## [LISTED RECORDS]
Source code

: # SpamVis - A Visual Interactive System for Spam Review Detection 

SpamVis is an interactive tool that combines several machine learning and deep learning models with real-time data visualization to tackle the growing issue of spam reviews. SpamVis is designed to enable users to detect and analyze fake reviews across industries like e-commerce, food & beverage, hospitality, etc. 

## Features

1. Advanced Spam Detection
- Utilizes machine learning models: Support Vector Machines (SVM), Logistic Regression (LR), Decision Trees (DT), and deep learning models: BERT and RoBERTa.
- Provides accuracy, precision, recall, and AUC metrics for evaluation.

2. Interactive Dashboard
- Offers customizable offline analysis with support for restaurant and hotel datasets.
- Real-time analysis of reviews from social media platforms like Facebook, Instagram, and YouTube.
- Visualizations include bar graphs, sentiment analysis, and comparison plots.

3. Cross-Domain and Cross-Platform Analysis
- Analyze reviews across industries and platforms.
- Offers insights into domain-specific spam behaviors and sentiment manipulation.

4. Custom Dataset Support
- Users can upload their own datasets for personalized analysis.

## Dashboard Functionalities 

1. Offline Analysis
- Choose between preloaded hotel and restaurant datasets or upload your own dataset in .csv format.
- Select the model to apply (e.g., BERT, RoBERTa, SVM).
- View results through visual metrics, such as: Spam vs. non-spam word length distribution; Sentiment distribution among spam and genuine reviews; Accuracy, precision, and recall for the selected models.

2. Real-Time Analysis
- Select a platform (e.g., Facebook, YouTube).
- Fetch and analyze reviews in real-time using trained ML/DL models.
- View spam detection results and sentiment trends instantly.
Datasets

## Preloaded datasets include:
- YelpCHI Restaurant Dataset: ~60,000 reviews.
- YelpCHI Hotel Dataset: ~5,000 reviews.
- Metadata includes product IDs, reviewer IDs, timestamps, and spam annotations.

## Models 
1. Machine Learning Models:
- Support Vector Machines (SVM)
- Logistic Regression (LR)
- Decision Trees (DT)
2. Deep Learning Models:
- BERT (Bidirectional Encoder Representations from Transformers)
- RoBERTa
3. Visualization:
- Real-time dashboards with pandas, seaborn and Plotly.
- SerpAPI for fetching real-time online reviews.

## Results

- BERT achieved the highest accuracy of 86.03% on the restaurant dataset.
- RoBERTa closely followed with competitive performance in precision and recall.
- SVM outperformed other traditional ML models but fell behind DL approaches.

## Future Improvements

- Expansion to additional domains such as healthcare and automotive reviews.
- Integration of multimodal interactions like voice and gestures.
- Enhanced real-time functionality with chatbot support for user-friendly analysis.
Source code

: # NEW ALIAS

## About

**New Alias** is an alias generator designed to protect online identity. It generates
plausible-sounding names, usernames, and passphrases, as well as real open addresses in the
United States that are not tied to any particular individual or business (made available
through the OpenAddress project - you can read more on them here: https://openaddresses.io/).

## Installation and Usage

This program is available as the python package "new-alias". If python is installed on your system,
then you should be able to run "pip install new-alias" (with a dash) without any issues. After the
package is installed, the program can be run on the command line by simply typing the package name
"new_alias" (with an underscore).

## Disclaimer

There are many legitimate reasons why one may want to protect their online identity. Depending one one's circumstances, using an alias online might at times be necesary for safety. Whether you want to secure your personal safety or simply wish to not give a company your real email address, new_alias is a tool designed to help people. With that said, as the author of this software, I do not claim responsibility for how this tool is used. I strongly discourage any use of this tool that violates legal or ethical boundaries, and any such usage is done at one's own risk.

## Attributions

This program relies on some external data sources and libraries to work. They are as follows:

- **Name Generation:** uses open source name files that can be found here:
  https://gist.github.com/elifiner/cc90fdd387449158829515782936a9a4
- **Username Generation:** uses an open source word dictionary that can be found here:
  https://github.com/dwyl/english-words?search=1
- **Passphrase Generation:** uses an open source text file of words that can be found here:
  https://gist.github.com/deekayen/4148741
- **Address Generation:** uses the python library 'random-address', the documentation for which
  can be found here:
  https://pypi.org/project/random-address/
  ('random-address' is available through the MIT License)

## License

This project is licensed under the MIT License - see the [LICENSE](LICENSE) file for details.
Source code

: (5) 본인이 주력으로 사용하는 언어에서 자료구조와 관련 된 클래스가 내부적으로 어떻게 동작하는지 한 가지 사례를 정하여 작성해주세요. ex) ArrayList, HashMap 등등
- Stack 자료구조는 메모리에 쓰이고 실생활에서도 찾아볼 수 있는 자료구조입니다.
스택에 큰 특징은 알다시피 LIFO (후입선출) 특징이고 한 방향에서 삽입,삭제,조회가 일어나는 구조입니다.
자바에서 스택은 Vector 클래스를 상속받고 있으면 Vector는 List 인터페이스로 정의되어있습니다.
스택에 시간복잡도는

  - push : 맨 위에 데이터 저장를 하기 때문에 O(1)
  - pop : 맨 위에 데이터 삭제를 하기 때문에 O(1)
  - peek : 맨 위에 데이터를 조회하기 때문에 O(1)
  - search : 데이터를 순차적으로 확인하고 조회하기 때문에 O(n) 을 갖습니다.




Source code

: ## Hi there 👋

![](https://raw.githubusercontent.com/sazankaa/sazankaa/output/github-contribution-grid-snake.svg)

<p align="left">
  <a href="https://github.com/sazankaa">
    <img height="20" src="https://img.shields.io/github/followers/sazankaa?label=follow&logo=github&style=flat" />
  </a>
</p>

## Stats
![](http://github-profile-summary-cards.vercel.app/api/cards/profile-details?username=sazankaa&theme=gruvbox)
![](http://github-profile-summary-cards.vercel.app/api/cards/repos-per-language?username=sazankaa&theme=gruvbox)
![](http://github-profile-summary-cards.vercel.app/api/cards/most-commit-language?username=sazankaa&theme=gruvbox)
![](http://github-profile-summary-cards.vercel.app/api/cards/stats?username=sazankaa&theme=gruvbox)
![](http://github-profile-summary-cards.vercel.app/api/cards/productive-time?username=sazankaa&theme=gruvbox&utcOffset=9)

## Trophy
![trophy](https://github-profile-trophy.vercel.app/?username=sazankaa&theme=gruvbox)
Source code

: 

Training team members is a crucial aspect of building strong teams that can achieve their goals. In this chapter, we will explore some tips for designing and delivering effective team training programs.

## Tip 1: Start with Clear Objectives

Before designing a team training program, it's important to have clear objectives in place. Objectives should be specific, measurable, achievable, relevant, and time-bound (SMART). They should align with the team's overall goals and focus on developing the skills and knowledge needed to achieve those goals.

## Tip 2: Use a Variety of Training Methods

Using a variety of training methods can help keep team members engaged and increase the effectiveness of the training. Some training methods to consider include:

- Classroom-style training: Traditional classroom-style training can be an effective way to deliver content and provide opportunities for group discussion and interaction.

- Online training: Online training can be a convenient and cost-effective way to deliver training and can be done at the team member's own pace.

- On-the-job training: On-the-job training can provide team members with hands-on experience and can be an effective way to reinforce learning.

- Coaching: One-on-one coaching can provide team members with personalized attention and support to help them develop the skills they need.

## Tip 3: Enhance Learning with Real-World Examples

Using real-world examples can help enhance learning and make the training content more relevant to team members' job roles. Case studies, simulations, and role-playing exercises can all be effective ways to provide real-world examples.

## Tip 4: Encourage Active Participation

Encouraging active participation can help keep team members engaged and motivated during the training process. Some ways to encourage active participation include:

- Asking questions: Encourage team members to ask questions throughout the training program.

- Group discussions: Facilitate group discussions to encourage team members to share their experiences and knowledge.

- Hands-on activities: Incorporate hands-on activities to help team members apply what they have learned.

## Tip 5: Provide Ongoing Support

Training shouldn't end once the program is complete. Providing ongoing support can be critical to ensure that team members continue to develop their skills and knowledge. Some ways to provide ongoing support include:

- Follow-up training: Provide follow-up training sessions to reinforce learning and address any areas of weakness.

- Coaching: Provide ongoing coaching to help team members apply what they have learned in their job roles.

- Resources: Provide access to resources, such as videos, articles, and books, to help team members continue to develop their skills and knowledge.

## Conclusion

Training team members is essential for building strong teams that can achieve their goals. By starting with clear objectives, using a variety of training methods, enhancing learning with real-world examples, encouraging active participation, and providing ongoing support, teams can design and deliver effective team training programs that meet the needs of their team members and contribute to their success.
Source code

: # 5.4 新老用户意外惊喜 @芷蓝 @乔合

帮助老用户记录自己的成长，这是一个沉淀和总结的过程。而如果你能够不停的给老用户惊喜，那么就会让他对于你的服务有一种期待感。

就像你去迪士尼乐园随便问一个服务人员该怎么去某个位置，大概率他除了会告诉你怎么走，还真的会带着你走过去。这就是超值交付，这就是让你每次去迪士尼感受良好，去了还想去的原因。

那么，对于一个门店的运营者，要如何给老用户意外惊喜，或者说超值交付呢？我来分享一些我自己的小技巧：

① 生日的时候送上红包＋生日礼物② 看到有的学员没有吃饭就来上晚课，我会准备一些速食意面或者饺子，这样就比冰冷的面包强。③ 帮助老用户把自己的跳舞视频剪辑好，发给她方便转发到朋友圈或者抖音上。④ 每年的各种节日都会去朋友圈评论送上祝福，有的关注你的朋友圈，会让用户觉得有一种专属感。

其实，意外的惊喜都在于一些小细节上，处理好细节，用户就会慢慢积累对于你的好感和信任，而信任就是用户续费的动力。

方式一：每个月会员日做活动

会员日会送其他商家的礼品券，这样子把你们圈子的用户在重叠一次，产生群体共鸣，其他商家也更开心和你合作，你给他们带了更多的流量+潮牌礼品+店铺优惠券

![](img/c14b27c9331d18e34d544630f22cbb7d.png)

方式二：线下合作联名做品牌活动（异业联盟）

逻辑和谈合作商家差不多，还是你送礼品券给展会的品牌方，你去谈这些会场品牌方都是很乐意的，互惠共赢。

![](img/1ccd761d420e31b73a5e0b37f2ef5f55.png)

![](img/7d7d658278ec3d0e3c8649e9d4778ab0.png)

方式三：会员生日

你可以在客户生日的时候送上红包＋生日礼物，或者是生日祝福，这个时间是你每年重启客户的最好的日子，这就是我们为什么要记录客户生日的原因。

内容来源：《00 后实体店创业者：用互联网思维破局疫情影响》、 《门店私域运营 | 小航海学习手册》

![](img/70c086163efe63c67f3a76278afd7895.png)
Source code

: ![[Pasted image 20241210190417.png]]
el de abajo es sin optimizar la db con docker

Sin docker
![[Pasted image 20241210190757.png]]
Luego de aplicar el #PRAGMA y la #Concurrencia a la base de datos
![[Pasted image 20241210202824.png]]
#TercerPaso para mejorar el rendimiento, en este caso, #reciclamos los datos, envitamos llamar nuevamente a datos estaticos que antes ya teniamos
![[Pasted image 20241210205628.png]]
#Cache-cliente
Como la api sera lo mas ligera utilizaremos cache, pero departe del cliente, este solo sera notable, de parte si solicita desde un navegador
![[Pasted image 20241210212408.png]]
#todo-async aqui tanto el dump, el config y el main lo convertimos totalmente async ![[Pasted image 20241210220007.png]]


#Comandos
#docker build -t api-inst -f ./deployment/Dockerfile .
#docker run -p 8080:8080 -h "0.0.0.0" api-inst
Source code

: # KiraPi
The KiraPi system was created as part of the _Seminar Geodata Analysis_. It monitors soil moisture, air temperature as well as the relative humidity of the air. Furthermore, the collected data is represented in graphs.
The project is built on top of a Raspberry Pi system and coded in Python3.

## [YOUR OBJECTIVE]
Out of the listing above, reproduce exactly the lines from the one with "## Conclusion" up to and including the one with "其实，意外的惊喜都在于一些小".

## [FINISHED TASK]
## Conclusion

Training team members is essential for building strong teams that can achieve their goals. By starting with clear objectives, using a variety of training methods, enhancing learning with real-world examples, encouraging active participation, and providing ongoing support, teams can design and deliver effective team training programs that meet the needs of their team members and contribute to their success.
Source code

: # 5.4 新老用户意外惊喜 @芷蓝 @乔合

帮助老用户记录自己的成长，这是一个沉淀和总结的过程。而如果你能够不停的给老用户惊喜，那么就会让他对于你的服务有一种期待感。

就像你去迪士尼乐园随便问一个服务人员该怎么去某个位置，大概率他除了会告诉你怎么走，还真的会带着你走过去。这就是超值交付，这就是让你每次去迪士尼感受良好，去了还想去的原因。

那么，对于一个门店的运营者，要如何给老用户意外惊喜，或者说超值交付呢？我来分享一些我自己的小技巧：

① 生日的时候送上红包＋生日礼物② 看到有的学员没有吃饭就来上晚课，我会准备一些速食意面或者饺子，这样就比冰冷的面包强。③ 帮助老用户把自己的跳舞视频剪辑好，发给她方便转发到朋友圈或者抖音上。④ 每年的各种节日都会去朋友圈评论送上祝福，有的关注你的朋友圈，会让用户觉得有一种专属感。

其实，意外的惊喜都在于一些小细节上，处理好细节，用户就会慢慢积累对于你的好感和信任，而信任就是用户续费的动力。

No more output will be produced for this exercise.